This position is reached when the fan blade 32 in accordance with
FIG. 2 is pivoted beyond the transverse position with respect to
the circumferential direction in accordance with the arrow 34. In
this range, the blade angle is also dependent on the respective
position of the control piston 11 but the position of the control
piston 11 is not controlled by applying pressure fluid to the
piston operating chamber 16 depending on the desired cooling
performance. Rather the control piston 11 is moved to an end
position that is the end pivot position of the fan blades for
blow-cleaning the radiator.
[0029] The data needed for the setting of the fan performance
corresponding to the cooling performance required by the internal
combustion engine 18 are generally present in the engine control
unit 50. FIG. 6 shows for a fan wheel operating at a speed
corresponding to that of the internal combustion engine 18 a
control for the setting of the fan blade angle 33 for the fan
blades 2, 32 corresponding to the engine requirements.

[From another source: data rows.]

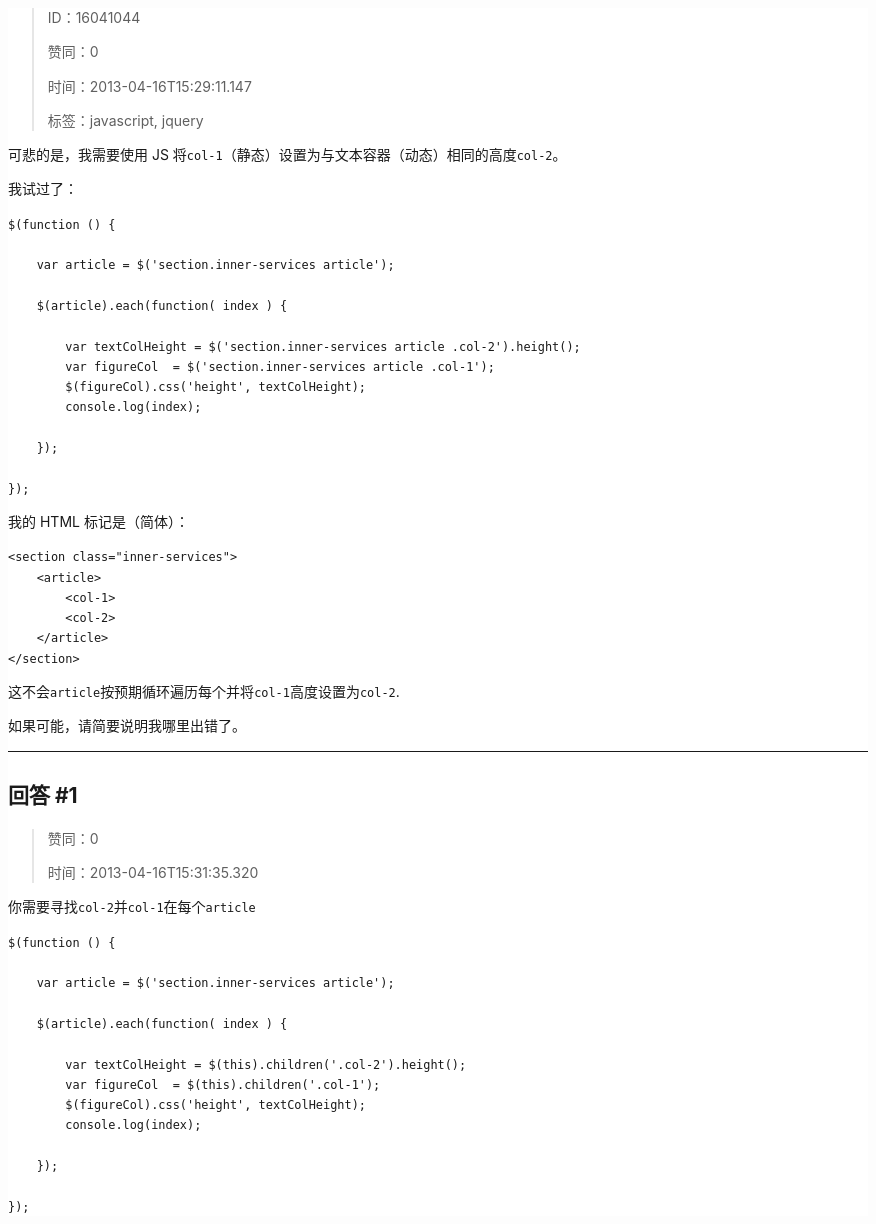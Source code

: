 > ID：16041044
> 
> 赞同：0
> 
> 时间：2013-04-16T15:29:11.147
> 
> 标签：javascript, jquery

可悲的是，我需要使用 JS 将`col-1`（静态）设置为与文本容器（动态）相同的高度`col-2`。

我试过了：

```
$(function () {

    var article = $('section.inner-services article');

    $(article).each(function( index ) {

        var textColHeight = $('section.inner-services article .col-2').height();
        var figureCol  = $('section.inner-services article .col-1');
        $(figureCol).css('height', textColHeight);
        console.log(index);

    });

}); 
```

我的 HTML 标记是（简体）：

```
<section class="inner-services"> 
    <article> 
        <col-1> 
        <col-2> 
    </article> 
</section> 
```

这不会`article`按预期循环遍历每个并将`col-1`高度设置为`col-2`.

如果可能，请简要说明我哪里出错了。

* * *

## 回答 #1

> 赞同：0
> 
> 时间：2013-04-16T15:31:35.320

你需要寻找`col-2`并`col-1`在每个`article`

```
$(function () {

    var article = $('section.inner-services article');

    $(article).each(function( index ) {

        var textColHeight = $(this).children('.col-2').height();
        var figureCol  = $(this).children('.col-1');
        $(figureCol).css('height', textColHeight);
        console.log(index);

    });

}); 
```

[0030] At times the control data corresponding to the cooling
performance demand are already processed in such a way that they
are available as signal of a signal strength corresponding to the
desired cooling performance. This applies in particular to
solutions where a fan wheel is controlled by a viscous clutch by
which the speed of the fan wheel is controlled depending on
strength of the control signal. In this solution for example a PWM
signal of a signal strength corresponding to the desired cooling
performance is supplied to the control unit 51, by which the
pressure application to the control piston 11 for the setting of
the fan blade angle position for obtaining the desired cooling
performance is controlled taking into consideration that the speed
of the fan wheel 1 is at a certain predetermined, in particular
fixed, ratio to the speed of the internal combustion engine.

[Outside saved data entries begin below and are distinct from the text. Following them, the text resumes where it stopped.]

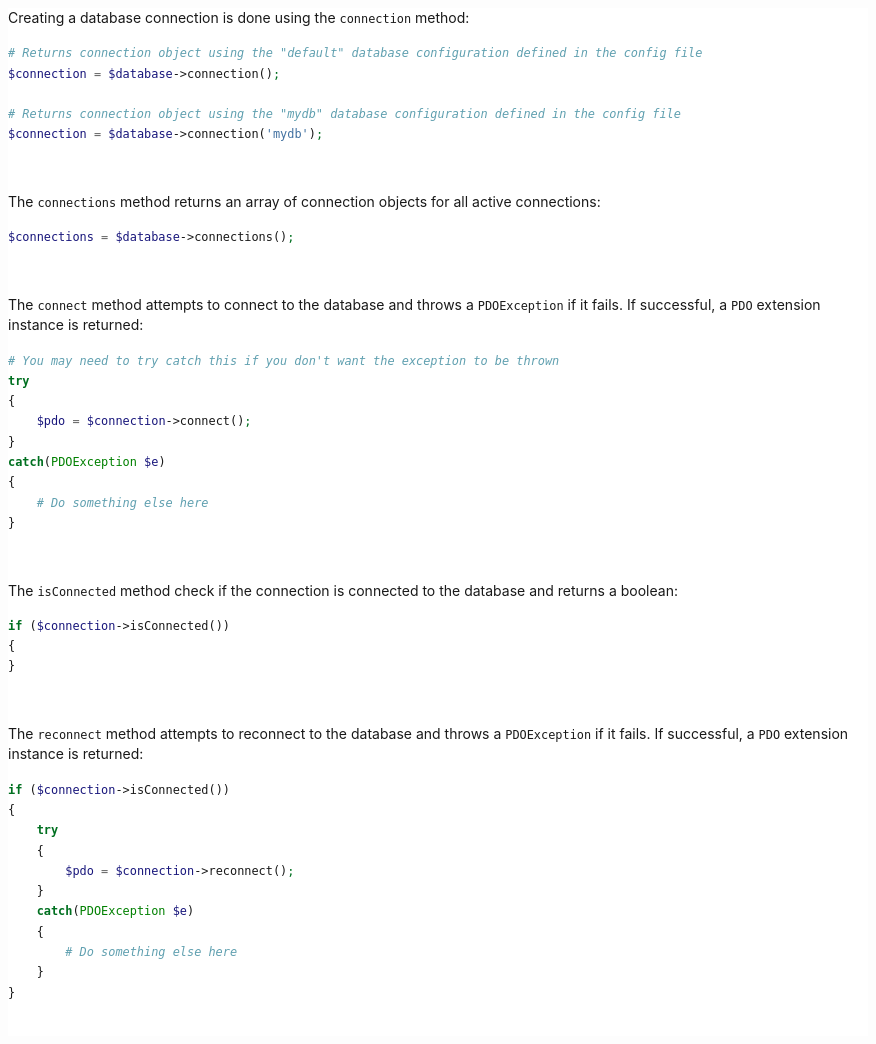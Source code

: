 Creating a database connection is done using the `connection` method:

```php
# Returns connection object using the "default" database configuration defined in the config file
$connection = $database->connection();

# Returns connection object using the "mydb" database configuration defined in the config file
$connection = $database->connection('mydb');
```
<br/>

The `connections` method returns an array of connection objects for all active connections:

```php
$connections = $database->connections();
```
<br/>

The `connect` method attempts to connect to the database and throws a `PDOException` if it fails. If successful, a `PDO` extension instance is returned:

```php
# You may need to try catch this if you don't want the exception to be thrown
try
{
    $pdo = $connection->connect();
}
catch(PDOException $e)
{
    # Do something else here
}
```
<br/>

The `isConnected` method check if the connection is connected to the database and returns a boolean:

```php
if ($connection->isConnected())
{
}
```
<br/>

The `reconnect` method attempts to reconnect to the database and throws a `PDOException` if it fails. If successful, a `PDO` extension instance is returned:

```php
if ($connection->isConnected())
{
    try
    {
        $pdo = $connection->reconnect();
    }
    catch(PDOException $e)
    {
        # Do something else here
    }
}
```
<br/>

[0031] In such an arrangement, the speed of the fan wheel 1 may for
example be the same as the speed of the internal combustion engine
with a corresponding drive connection to the crankshaft of the
internal combustion engine. If a particular transmission is
interposed, for example, a belt drive, another but still fixed,
speed ratio may be provided.
[0032] Of the fan blade angle range 53 basically usable for the
setting of the cooling performance--as shown in FIG. 3--that is, in
the range from a blade position transverse to the axis of rotation
10 of the fan wheel 1 in which the blades 2, 32 are oriented in the
direction of rotation 31 of the fan wheel to a direction of a plane
which includes axis of rotation 10, only a part range of the
adjustability of the blades is used for controlling the fan to
generate the cooling performance required by the internal
combustion engine. This part range which is apparent from the
schematic representation of FIGS. 3 and 4 extends in the exemplary
representations of FIGS. 3 and 4 between a blade angle of
13.degree. and a blade angle of 45.degree. wherein the cooling
performance increases with increasing blade angle. Herein the
larger blade angle which corresponds to the larger fan performance
represents the maximum needed cooling performance and, vice-versa,
the smaller blade angle corresponds to the lowest needed cooling
performance.
[0033] In accordance with this relationship, the PWM (Pulse Width
Modulated) signal 52 is supplied to control unit 51 and, as shown
for example in the performance graph of FIG. 6, depending on the
strength of the PMW signal 52, a particular blade angle (FW) is
predetermined. In FIG. 6, the blade angle is provided in relation
to the PWM signal strength on a % basis. 100% corresponds to the
smallest blade angle of the used blade angle range and consequently
the smallest cooling performance according to a minimum cooling
performance required by the internal combustion engine 18. Vice
versa, a signal strength of 0% corresponds to the maximum blade
angle of the blade angle range used and consequently, the maximum
fan performance in accordance with a maximum cooling performance
needed by the internal combustion engine.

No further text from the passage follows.